Costa Rica bans hammerhead shark fishing: what does the shark mean for Costa Rica?
On February 8, the Costa Rican government announced a ban on hammerhead shark fishing. Indeed, President Rodrigo Chavez together with the Minister of Environment and Energy (MINAE), Franz Tattenbach, and the Minister of Livestock and Agriculture, Victor Carvajal, signed the executive decree prohibiting the capture, retention on board, transshipment, landing, storage and commercialization of hammerhead shark products and by-products.
It is also established that if the species Sphyrna lewini, Sphyrna zygaena, Sphyrna mokarran are caught accidentally, they should be released unharmed as soon as possible and the data should be registered with the Costa Rican Institute of Fisheries and Aquaculture (Incopesca).
The Minister of MINAE explained that this decree is very important since the country is part of the Pacific Marine Corridor and is one of the major drivers of the High Ambition Coalition for Nature and People.
In addition, during the same press conference, Incopesca’s desire to reduce bycatch of sailfish by 33% was also mentioned. This is due to the interest of the fishing sectors to find a balance between commercial fishing and sport fishing and to reduce conflicts in the areas where these activities are carried out.
Marine species and Costa Rica
Shark fishing has been practiced for many years. It was known on the Atlantic and Pacific coasts at the beginning of the 19th century. Shark liver, oil, leather, meat, etc. were extracted from sharks.

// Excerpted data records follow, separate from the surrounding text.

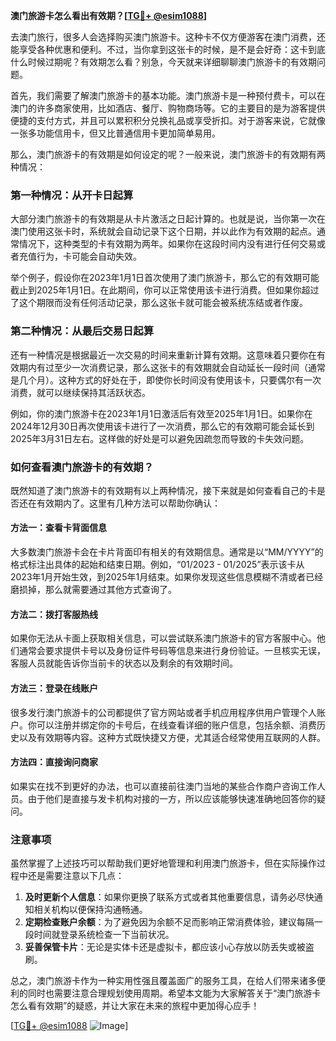 **澳门旅游卡怎么看出有效期？[[TG💪+ @esim1088](https://t.me/s/esim1088)]**

去澳门旅行，很多人会选择购买澳门旅游卡。这种卡不仅方便游客在澳门消费，还能享受各种优惠和便利。不过，当你拿到这张卡的时候，是不是会好奇：这卡到底什么时候过期呢？有效期怎么看？别急，今天就来详细聊聊澳门旅游卡的有效期问题。

首先，我们需要了解澳门旅游卡的基本功能。澳门旅游卡是一种预付费卡，可以在澳门的许多商家使用，比如酒店、餐厅、购物商场等。它的主要目的是为游客提供便捷的支付方式，并且可以累积积分兑换礼品或享受折扣。对于游客来说，它就像一张多功能信用卡，但又比普通信用卡更加简单易用。

那么，澳门旅游卡的有效期是如何设定的呢？一般来说，澳门旅游卡的有效期有两种情况：

### 第一种情况：从开卡日起算

大部分澳门旅游卡的有效期是从卡片激活之日起计算的。也就是说，当你第一次在澳门使用这张卡时，系统就会自动记录下这个日期，并以此作为有效期的起点。通常情况下，这种类型的卡有效期为两年。如果你在这段时间内没有进行任何交易或者充值行为，卡可能会自动失效。

举个例子，假设你在2023年1月1日首次使用了澳门旅游卡，那么它的有效期可能截止到2025年1月1日。在此期间，你可以正常使用该卡进行消费。但如果你超过了这个期限而没有任何活动记录，那么这张卡就可能会被系统冻结或者作废。

### 第二种情况：从最后交易日起算

还有一种情况是根据最近一次交易的时间来重新计算有效期。这意味着只要你在有效期内有过至少一次消费记录，那么这张卡的有效期就会自动延长一段时间（通常是几个月）。这种方式的好处在于，即使你长时间没有使用该卡，只要偶尔有一次消费，就可以继续保持其活跃状态。

例如，你的澳门旅游卡在2023年1月1日激活后有效至2025年1月1日。如果你在2024年12月30日再次使用该卡进行了一次消费，那么它的有效期可能会延长到2025年3月31日左右。这样做的好处是可以避免因疏忽而导致的卡失效问题。

### 如何查看澳门旅游卡的有效期？

既然知道了澳门旅游卡的有效期有以上两种情况，接下来就是如何查看自己的卡是否还在有效期内了。这里有几种方法可以帮助你确认：

#### 方法一：查看卡背面信息

大多数澳门旅游卡会在卡片背面印有相关的有效期信息。通常是以“MM/YYYY”的格式标注出具体的起始和结束日期。例如，“01/2023 - 01/2025”表示该卡从2023年1月开始生效，到2025年1月结束。如果你发现这些信息模糊不清或者已经磨损掉，那么就需要通过其他方式查询了。

#### 方法二：拨打客服热线

如果你无法从卡面上获取相关信息，可以尝试联系澳门旅游卡的官方客服中心。他们通常会要求提供卡号以及身份证件号码等信息来进行身份验证。一旦核实无误，客服人员就能告诉你当前卡的状态以及剩余的有效期时间。

#### 方法三：登录在线账户

很多发行澳门旅游卡的公司都提供了官方网站或者手机应用程序供用户管理个人账户。你可以注册并绑定你的卡号后，在线查看详细的账户信息，包括余额、消费历史以及有效期等内容。这种方式既快捷又方便，尤其适合经常使用互联网的人群。

#### 方法四：直接询问商家

如果实在找不到更好的办法，也可以直接前往澳门当地的某些合作商户咨询工作人员。由于他们是直接与发卡机构对接的一方，所以应该能够快速准确地回答你的疑问。

### 注意事项

虽然掌握了上述技巧可以帮助我们更好地管理和利用澳门旅游卡，但在实际操作过程中还是需要注意以下几点：

1. **及时更新个人信息**：如果你更换了联系方式或者其他重要信息，请务必尽快通知相关机构以便保持沟通畅通。
2. **定期检查账户余额**：为了避免因为余额不足而影响正常消费体验，建议每隔一段时间就登录系统检查一下当前状况。
3. **妥善保管卡片**：无论是实体卡还是虚拟卡，都应该小心存放以防丢失或被盗刷。

总之，澳门旅游卡作为一种实用性强且覆盖面广的服务工具，在给人们带来诸多便利的同时也需要注意合理规划使用周期。希望本文能为大家解答关于“澳门旅游卡怎么看有效期”的疑惑，并让大家在未来的旅程中更加得心应手！

[[TG💪+ @esim1088](https://t.me/s/esim1088) ![Image](https://i.postimg.cc/4NQfJmqS/Snipaste-2025-05-13-00-14-12.png)]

It was then, in 1929, that Costa Rica encouraged shark fishing. During this time, sharks did not enjoy a good reputation. In different letters addressed to the Office of Development, this animal is described as “marine beast”. In addition, later on, a project dedicated to the installation of a fish-based fertilizer factory and the capture of lizards, black-iguanas and iguanas was presented to Congress. It was finally withdrawn by the president of the time, León Cortés.

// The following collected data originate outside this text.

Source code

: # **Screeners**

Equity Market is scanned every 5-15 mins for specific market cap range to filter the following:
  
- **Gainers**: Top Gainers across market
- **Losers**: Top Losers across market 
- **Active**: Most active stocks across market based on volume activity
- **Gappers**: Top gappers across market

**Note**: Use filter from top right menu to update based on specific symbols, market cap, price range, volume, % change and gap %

By 1944, the extraction and export of lizard, iguana, snake and shark skins was a well-known industry in the country, carried out by both Costa Ricans and foreigners.
Despite the fact that these industries were already well established in Costa Rica, at the same time there were environmental groups opposed to this type of business. In fact, in 1933, a group of teachers from the Liceo de Costa Rica demonstrated:
we wish to present by your worthy means, to the Sovereign Congress of the Republic, our protest against the contract that you now know of, tending to transform the live animals that can be procured, into fertilizers. This is a crime against nature that implies devastation and ruin for the near future, of our riches in marine weights.”
However, during the 40’s and the following years, shark fishing increased until the government felt the need to implement its regulation. Thus, in 1947 and 1949, the hunting and fishing law and the fishing regulations complementary to the water law of 1942 were created. Here, the creation of a fishing department linked to the Secretariat of Agriculture and Industries was established, which in 1944 became the Institute of Fishing and Aquaculture.
Even if there are several laws that protect marine life, these do not fall on the specific institutions and the necessary actions are not taken. As recently as 1996, the State of the Nation considered the shark as one of the most representative species of the fishing trade, being the dogfish, the post, the maco and the fin the different cuts that are extracted from this animal.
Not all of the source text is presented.